The Chicago Cubs’ offense has been supremely pathetic on the young season, and although there are many culprits, none is more notable than the guy who is supposed to be the Cubs’ most reliable hitter: Aramis Ramirez.
”I’m a cleanup hitter,” [Ramirez] said. ”I have to produce. And if I don’t produce the team’s going to struggle. That doesn’t mean it’s going to show up every day as wins or losses, but obviously, if I do good, there’s a pretty good chance for us to win the game. And if I don’t produce — when your cleanup hitter isn’t producing — it’s going to be tough for the offense to get going.”
How tough?
Ramirez, who’s one of the top two hitters on the team and its best clutch hitter in recent years, is hitting .157. He was bumped from cleanup to fifth in manager Lou Piniella’s new-look lineup for left-handed pitchers and went 0-for-4 with four runners left on base.
More telling, he has more than twice as many strikeouts (17) as hits (eight). And when he struck out leading off the first, he matched his highest April total as a Cub, with 11 games left in the month. He’s just one off his career high for April, in 2003 in Pittsburgh, when he was 25. CHICAGO SUN-TIMES.

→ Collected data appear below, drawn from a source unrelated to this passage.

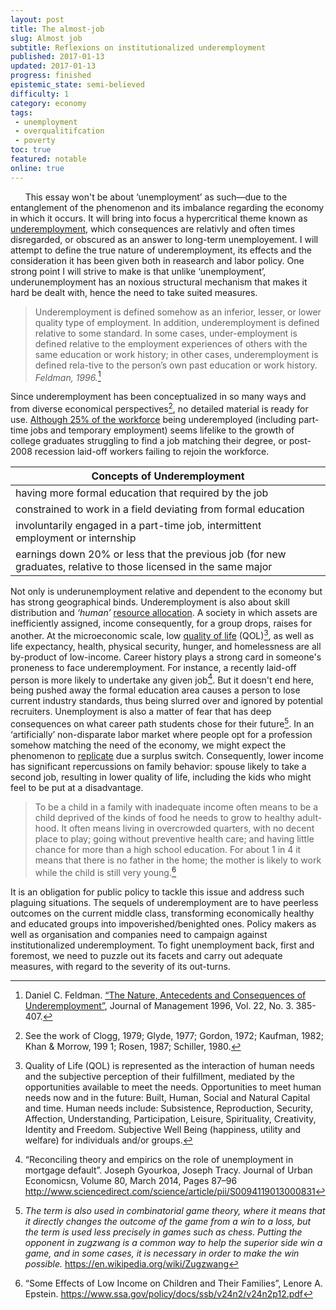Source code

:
 ```yaml
---
layout: post
title: The almost-job
slug: Almost job
subtitle: Reflexions on institutionalized underemployment
published: 2017-01-13
updated: 2017-01-13
progress: finished
epistemic_state: semi-believed
difficulty: 1
category: economy
tags:
 - unemployment
 - overqualitifcation
 - poverty
toc: true
featured: notable
online: true
---
```

<!--
* https://books.google.co.ma/books?id=0ZiNPrhaKeAC&lpg=PA4&ots=zpdSErHRJ1&dq=unemployment%20morocco&lr&pg=PP2#v=onepage&q&f=false
* http://conference.iza.org/conference_files/iza_ebrd_2005/boudarbat_b1612.pdf
* https://poseidon01.ssrn.com/delivery.php?ID=461066073114091011099001108113122091008015017028038094113068124074127008081020105074103048019058055025035125004028112113106093014040049011076123069093127124125030011014058005026020087022126115007104125076121077090025118100110095026121064075089093067112&EXT=pdf
* http://journals.sagepub.com/doi/pdf/10.1177/014920639602200302
* http://sci-hub.io/10.1080/13678860500356135
* https://melbourneinstitute.com/downloads/hilda/Bibliography/Working_Discussion_Research_Papers/2011/Quintini_Over_Qualified_or_Under_Skilled.pdf
-->
&nbsp;&nbsp;&nbsp;&nbsp;&nbsp;&nbsp;This essay won't be about ‘unemployment’ as such&mdash;due to the entanglement of the phenomenon and its imbalance regarding the economy in which it occurs. It will bring into focus a hypercritical theme known as [underemployment](https://en.wikipedia.org/wiki/Underemployment), which consequences are relativly and often times disregarded, or obscured as an answer to long-term unemployement. I will attempt to define the true nature of underemployment, its effects and the consideration it has been given both in reasearch and labor policy. One strong point I will strive to make is that unlike ‘unemployment’, underunemployment has an noxious structural mechanism that makes it hard be dealt with, hence the need to take suited measures.

> Underemployment is defined somehow as an inferior, lesser, or lower quality type of employment. In addition, underemployment is defined relative to some standard. In some cases, under-employment is defined relative to the employment experiences of others with the same education or work history; in other cases, underemployment is defined rela-tive to the person’s own past education or work history. _Feldman, 1996._[^nature_underemployment_d_fieldman]

Since underemployment has been conceptualized in so many ways and from diverse economical perspectives[^clogg], no detailed material is ready for use. [Although 25% of the workforce](https://papers.ssrn.com/sol3/papers.cfm?abstract_id=2378472) being underemployed (including part-time jobs and temporary employment) seems lifelike to the growth of college graduates struggling to find a job matching their degree, or post-2008 recession laid-off workers failing to rejoin the workforce.

| Concepts of Underemployment |
| --------------------------- |
| having more formal education that required by the job |
| constrained to work in a field deviating from formal education |
| involuntarily engaged in a part-time job, intermittent employment or internship |
| earnings down 20% or less that the previous job (for new graduates, relative to those licensed in the same major |

Not only is underunemployment relative and dependent to the economy but has strong geographical binds. Underemployment is also about skill distribution and _‘human’_ [resource allocation](https://en.wikipedia.org/wiki/Resource_allocation). A society in which assets are inefficiently assigned, income consequently, for a group drops, raises for another. At the microeconomic scale, low [quality of life](https://en.wikipedia.org/wiki/Quality_of_life) (QOL)[^qol], as well as life expectancy, health, physical security, hunger, and homelessness are all by-product of low-income. Career history plays a strong card in someone's proneness to face underemployment. For instance, a recently laid-off person is more likely to undertake any given job[^unemploymenMortageDefault]. But it doesn't end here, being pushed away the formal education area causes a person to lose current industry standards, thus being slurred over and ignored by potential recruiters. Unemployment is also a matter of fear that has deep consequences on what career path students chose for their future[^Zugzwang]. In an ‘artificially’ non-disparate labor market where people opt for a profession somehow matching the need of the economy, we might expect the phenomenon to [replicate](https://en.wikipedia.org/wiki/Catch-22_(logic)) due a surplus switch. Consequently, lower income has significant repercussions on family  behavior: spouse likely to take a second job, resulting in lower quality of life, including the kids who might feel to be put at a disadvantage.

> To be a child in a family with inadequate income often means to be a child deprived of the kinds of food he needs to grow to healthy adult- hood. It often means living in overcrowded quarters, with no decent place to play; going without preventive health care; and having little chance for more than a high school education. For about 1 in 4 it means that there is no father in the home; the mother is likely to work while the child is still very young.[^effectsLowIncome]

It is an obligation for public policy to tackle this issue and address such plaguing situations. The sequels of underemployment are to have peerless outcomes on the current middle class, transforming economically healthy and educated groups into impoverished/benighted ones. Policy makers as well as organisation and companies need to campaign against institutionalized underemployment. To fight unemployment back, first and foremost, we need to puzzle out its facets and carry out adequate measures, with regard to the severity of its out-turns.

[^nature_underemployment_d_fieldman]: Daniel C. Feldman. [“The Nature, Antecedents and Consequences of Underemployment”](http://journals.sagepub.com/doi/abs/10.1177/014920639602200302), Journal of Management 1996, Vol. 22, No. 3. 385-407.
[^qol]: Quality of Life (QOL) is represented as the interaction of human needs and the subjective perception of their fulfillment, mediated by the opportunities available to meet the needs. Opportunities to meet human needs now and in the future: Built, Human, Social and Natural Capital and time. Human needs include: Subsistence, Reproduction, Security, Affection, Understanding, Participation, Leisure, Spirituality, Creativity, Identity and Freedom. Subjective Well Being (happiness, utility and welfare) for individuals and/or groups.
[^clogg]: See the work of Clogg, 1979; Glyde, 1977; Gordon, 1972; Kaufman, 1982; Khan & Morrow, 199 1; Rosen, 1987; Schiller, 1980.
[^unemploymenMortageDefault]: “Reconciling theory and empirics on the role of unemployment in mortgage default”. Joseph Gyourkoa, Joseph Tracy. Journal of Urban Economicsn, Volume 80, March 2014, Pages 87–96 http://www.sciencedirect.com/science/article/pii/S0094119013000831
[^Zugzwang]: _The term is also used in combinatorial game theory, where it means that it directly changes the outcome of the game from a win to a loss, but the term is used less precisely in games such as chess. Putting the opponent in zugzwang is a common way to help the superior side win a game, and in some cases, it is necessary in order to make the win possible._ https://en.wikipedia.org/wiki/Zugzwang
[^effectsLowIncome]: “Some Effects of Low Income on Children and Their Families”, Lenore A. Epstein. https://www.ssa.gov/policy/docs/ssb/v24n2/v24n2p12.pdf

With Ramirez, it isn’t simply a lack of production that’s troubling. Watching him at the plate, it’s clear that he’s just not feeling it right now. His swing – a slow, lumbering hack – looks nothing like the Ramirez swing we’ve come to know and love. He appears to be having trouble catching up to mere 90 mph fastballs, while all the time trying to hit 15-run homers.
Though I’m not trying to absolve Ramirez, isn’t this the kind of thing that huge money hitting coach Rudy Jaramillo was brought in to address? Isn’t it concerning to anyone else that Jaramillo shows up, and now not only is the Cubs’ best hitter not producing, he’s not producing because his swing looks like shit?
It’s early. I’m reserving serious judgment for late May, at the earliest. But it’s concerning.